Ri(flessioni) 1. Lavoro nero Lavoro nero, lavoro mal pagato, lavoro negato: alle radici del disagio che spesso porta in carcere. Satnam Singh non era solo: 230mila nuovi schiavi nelle nostre campagne, a lavorare per pochi soldi, in condizioni miserevoli, sono il sintomo di un sottobosco di delinquenza, crimine organizzato e non, ignoranza e impotenza. Lo sfruttamento coinvolge tantissimi lavoratori nelle zone agricole italiane, ma si estende anche ad altri settori (a partire dai rider). Secondo l'Organizzazione Internazionale del Lavoro (OIL), i nuovi schiavi sarebbero 40 milioni in tutto il mondo, Occidente compreso. Questo porta a commettere reati e ad accrescere l’affollamento delle nostre carceri: ci finiscono sia (spessissimo) i lavoratori irregolari, che poi vengono espulsi, sia (meno frequentemente) i datori di lavoro che approfittano di persone in condizioni di svantaggio. E bisogna immaginare premialità per chi rispetta le regole. gd 2. Caos informatico Un guasto informatico ha mandato in tilt trasporti e mercato. Ieri è stata una giornataccia. E’ bastato un guasto, un errato aggiornamento dei sistemi informatici, per mettere in serie difficoltà mezzo mondo.

 

Credo che ci sia molto su cui riflettere e che troppo tranquilli è difficile rimanere.

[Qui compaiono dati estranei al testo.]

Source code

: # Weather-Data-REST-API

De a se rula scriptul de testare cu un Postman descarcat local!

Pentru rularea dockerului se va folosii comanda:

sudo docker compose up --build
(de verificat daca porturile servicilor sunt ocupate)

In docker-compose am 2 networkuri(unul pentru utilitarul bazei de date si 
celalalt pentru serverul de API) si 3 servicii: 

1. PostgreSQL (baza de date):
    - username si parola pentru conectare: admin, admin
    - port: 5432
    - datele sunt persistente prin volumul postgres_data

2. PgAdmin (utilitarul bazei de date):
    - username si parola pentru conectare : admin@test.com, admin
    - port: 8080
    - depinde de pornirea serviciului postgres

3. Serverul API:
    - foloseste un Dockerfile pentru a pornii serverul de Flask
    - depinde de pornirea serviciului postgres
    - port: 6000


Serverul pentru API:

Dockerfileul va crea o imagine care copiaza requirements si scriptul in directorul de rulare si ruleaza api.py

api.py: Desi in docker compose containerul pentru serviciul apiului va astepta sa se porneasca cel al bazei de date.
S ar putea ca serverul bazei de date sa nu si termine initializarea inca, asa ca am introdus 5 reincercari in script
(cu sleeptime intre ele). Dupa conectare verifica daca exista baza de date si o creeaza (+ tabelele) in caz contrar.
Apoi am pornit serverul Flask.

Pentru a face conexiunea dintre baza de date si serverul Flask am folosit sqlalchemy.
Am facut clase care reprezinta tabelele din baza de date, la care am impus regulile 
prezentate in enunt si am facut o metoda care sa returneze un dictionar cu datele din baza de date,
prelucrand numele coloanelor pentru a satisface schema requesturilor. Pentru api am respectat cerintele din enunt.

3. Carcere: Ancora suicidi Anatolii, nel carcere di Monza, non è stato l’ultimo. Altri due lo hanno seguito in questa ultima settimana di una estate che fa paura: siamo fuori tempo massimo, Non c’è davvero più tempo.

Occorre fare qualcosa di serio, scelte coraggiose e di largo respiro. Alcune persone non dovrebbero proprio stare in carcere, ma in luoghi dove ci si possa davvero prendere cura di loro

4. Repressione in Bangladesh Il solito vizio di reprimere chi esprime il proprio dissenso. In Bangladesh l’esercito spara sui manifestanti, per lo più giovani: centinaia di morti. Il potere che non accetta di confrontarsi attraverso il dialogo, ma che impone le proprie scelte con la forza, rendendo tutto più complicato e seminando terrore e morte.

5. Papa Francesco a Trieste In occasione della Settimana sociale che si è tenuta a Trieste, papa Francesco ha pronunciato alcune frasi molto interessanti. Il vero scandalo sono i potenti che giocano sulla pelle dei poveri. Storia che si ripete da sempre. I cristiani siano profeti lì dove la vita viene abbruttita, ferita, uccisa Il cristiano è chiamato a stare accanto agli ultimi, sempre, in ogni contesto. Quello è il suo posto. dt.